Read more Ethan Hawke, Richard Gere to Get Gala Tributes at New York Film Festival
The Moverman version, Gere emphasized, was “less about why [George, the man he portrays] is homeless,” which the actor appreciated because, he said, “It doesn’t interest me why. Just the fact is enough.” It “demands of the audience to let go of their normal expectations for storytelling” and “plays essentially like a silent movie,” he explained. “The movie is asking, ‘What is it to be a human being?'” (The picture also stars Ben Vereen, Kyra Sedgwick, Jena Malone, some professional movie extras and other extras played by real people from New York homeless shelters.)
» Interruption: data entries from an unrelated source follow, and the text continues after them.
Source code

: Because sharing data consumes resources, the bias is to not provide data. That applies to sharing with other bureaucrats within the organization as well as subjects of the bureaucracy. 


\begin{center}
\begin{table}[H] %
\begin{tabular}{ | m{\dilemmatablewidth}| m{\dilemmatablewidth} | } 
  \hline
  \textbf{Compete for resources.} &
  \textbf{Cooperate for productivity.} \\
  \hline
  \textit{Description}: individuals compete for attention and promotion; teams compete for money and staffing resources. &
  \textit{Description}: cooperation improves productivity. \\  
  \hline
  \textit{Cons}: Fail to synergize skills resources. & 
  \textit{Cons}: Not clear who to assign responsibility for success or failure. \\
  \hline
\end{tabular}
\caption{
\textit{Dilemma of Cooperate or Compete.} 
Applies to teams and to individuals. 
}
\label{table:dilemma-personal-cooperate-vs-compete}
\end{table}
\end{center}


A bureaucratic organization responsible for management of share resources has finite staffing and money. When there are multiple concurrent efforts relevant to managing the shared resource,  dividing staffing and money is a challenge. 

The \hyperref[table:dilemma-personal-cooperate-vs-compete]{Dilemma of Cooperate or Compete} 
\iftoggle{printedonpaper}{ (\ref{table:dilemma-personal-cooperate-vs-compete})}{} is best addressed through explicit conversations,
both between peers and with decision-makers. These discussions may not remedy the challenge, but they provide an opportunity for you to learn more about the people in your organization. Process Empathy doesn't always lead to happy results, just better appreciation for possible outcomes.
Gere found the experience of playing George to be rewarding as an actor but disheartening as a member of the human race. He was invited by Moverman — who “loves actors” and with whom he shared “a special affinity” — to give “a very improvisatory performance” that would be captured by telephoto lenses from far away so that he could move about on the streets, dressed as his character, without calling attention to himself. Gere also acknowledged, half-jokingly, that “what probably really helped was I was right in the middle of a divorce [from Carey Lowell, whom he married in 2002], so the emotions were right on the surface.”
But because Gere was able to pass as a real homeless person, he also got to see how homeless people are treated by other members of society — and what he found was greatly disheartening. Speaking of scenes that were shot of him panhandling in New York’s Astor Place, he noted, “I’ve been down there a million times, usually rushing through to try not to be recognized. But as the character I was freaked out because no one would even make eye contact with me.” He reasoned, “It’s that black hole of failure that they can see from two blocks away.”
See more Richard Gere on Why Rob Marshall Wanted to Cast Actors to Play in ‘Chicago’
Gere also paid tribute to two acting teachers, the late Doris Abramson of the University of Massachusetts and the still-active Wynn Handman of the American Place Theatre. And he spoke of having enjoyed magical moments on the stage, but ultimately concluding that he is much more suited for film acting. “I get bored after just two months” of playing the same character in a show, confessed Gere.
Among those in attendance at the event were Moverman; Time Out of Mind producer Caroline Kaplan; Gere’s WME agent Andrew Finklestein (the one-time assistant of Gere’s agent of more than 30 years, the late Ed Limato); FSLC’s 2014 Filmmaker in Residence Lisandro Alonso; and FSLC director Lesli Klainberg.